- For simplicity, we assume the dataset have MRI and CT scans.
- This code assumes that you have the raw data in three folders: train, val and test.
- train set contains only unpaired images, whereas val and test set contain paired images.
Setup using pip install -r requirements.txt
- Refer to your root folder as
root. Assume your data structure is as follows
├── root/
├── train/
| ├── MRI/
│ │ ├── filename001.nii
│ │ ├── filename002.nii
│ │ └── ...
| └── CT/
| ├── filename001.nii
| ├── filename002.nii
| └── ...
├── val/
| ├── MRI/
| | ├── filename003.nii
| | └── filename004.nii
| └── CT/
| ├── filename003.nii
| └── filename004.nii
└── test/
├── MRI/
| ├── filename005.nii
| └── filename006.nii
└── CT/
├── filename005.nii
└── filename006.nii
3 arguments that you can specify:
--root: data root;--out: output directory name, default is processed-mr-ct;--resample: resample the resolution of the medical scans, default is [1.0, 1.0, 1.0] mm^3.

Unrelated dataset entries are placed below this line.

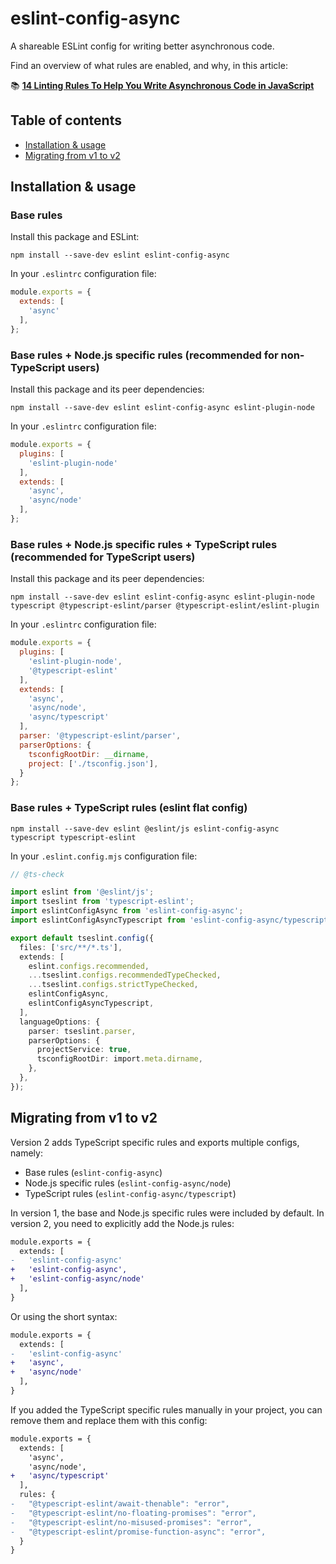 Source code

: # eslint-config-async

A shareable ESLint config for writing better asynchronous code.

Find an overview of what rules are enabled, and why, in this article:

📚 [**14 Linting Rules To Help You Write Asynchronous Code in JavaScript**](https://maximorlov.com/linting-rules-for-asynchronous-code-in-javascript/)

## Table of contents

- [Installation & usage](#installation--usage)
- [Migrating from v1 to v2](#migrating-from-v1-to-v2)

## Installation & usage

### Base rules
Install this package and ESLint:

```shell
npm install --save-dev eslint eslint-config-async
```

In your `.eslintrc` configuration file:

```js
module.exports = {
  extends: [
    'async'
  ],
};
```

### Base rules + Node.js specific rules (recommended for non-TypeScript users)
Install this package and its peer dependencies:

```shell
npm install --save-dev eslint eslint-config-async eslint-plugin-node
```

In your `.eslintrc` configuration file:

```js
module.exports = {
  plugins: [
    'eslint-plugin-node'
  ],
  extends: [
    'async',
    'async/node'
  ],
};
```

### Base rules + Node.js specific rules + TypeScript rules (recommended for TypeScript users)
Install this package and its peer dependencies:

```shell
npm install --save-dev eslint eslint-config-async eslint-plugin-node typescript @typescript-eslint/parser @typescript-eslint/eslint-plugin
```

In your `.eslintrc` configuration file:

```js
module.exports = {
  plugins: [
    'eslint-plugin-node',
    '@typescript-eslint'
  ],
  extends: [
    'async',
    'async/node',
    'async/typescript'
  ],
  parser: '@typescript-eslint/parser',
  parserOptions: {
    tsconfigRootDir: __dirname,
    project: ['./tsconfig.json'],
  }
};
```
### Base rules + TypeScript rules (eslint flat config)

```shell
npm install --save-dev eslint @eslint/js eslint-config-async typescript typescript-eslint
```

In your `.eslint.config.mjs` configuration file:

```ts
// @ts-check

import eslint from '@eslint/js';
import tseslint from 'typescript-eslint';
import eslintConfigAsync from 'eslint-config-async';
import eslintConfigAsyncTypescript from 'eslint-config-async/typescript.js';

export default tseslint.config({
  files: ['src/**/*.ts'],
  extends: [
    eslint.configs.recommended,
    ...tseslint.configs.recommendedTypeChecked,
    ...tseslint.configs.strictTypeChecked,
    eslintConfigAsync,
    eslintConfigAsyncTypescript,
  ],
  languageOptions: {
    parser: tseslint.parser,
    parserOptions: {
      projectService: true,
      tsconfigRootDir: import.meta.dirname,
    },
  },
});
```

## Migrating from v1 to v2

Version 2 adds TypeScript specific rules and exports multiple configs, namely:

- Base rules (`eslint-config-async`)
- Node.js specific rules (`eslint-config-async/node`)
- TypeScript rules (`eslint-config-async/typescript`)

In version 1, the base and Node.js specific rules were included by default. In version 2, you need to explicitly add the Node.js rules:

```diff
module.exports = {
  extends: [
-   'eslint-config-async'
+   'eslint-config-async',
+   'eslint-config-async/node'
  ],
}
```

Or using the short syntax:

```diff
module.exports = {
  extends: [
-   'eslint-config-async'
+   'async',
+   'async/node'
  ],
}
```

If you added the TypeScript specific rules manually in your project, you can remove them and replace them with this config:

```diff
module.exports = {
  extends: [
    'async',
    'async/node',
+   'async/typescript'
  ],
  rules: {
-   "@typescript-eslint/await-thenable": "error",
-   "@typescript-eslint/no-floating-promises": "error",
-   "@typescript-eslint/no-misused-promises": "error",
-   "@typescript-eslint/promise-function-async": "error",
  }
}
```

Since our paediatric scans have irregular sizes, we need to crop the depth and height dimensions in function crop_scan() at Ln 47. When running, the preprocessed 2D slice visualizations are saved under vis for your inspection. Use them to modify data augmentation crop_scan() as needed.
Now, to use the based position selection strategy, our preprocessing stage generate files as: filename_XXX.jpg, where XXX corresponds to the relative position of the slice respect to the entire volumetric image. In that way, our model can choose slices of similar position.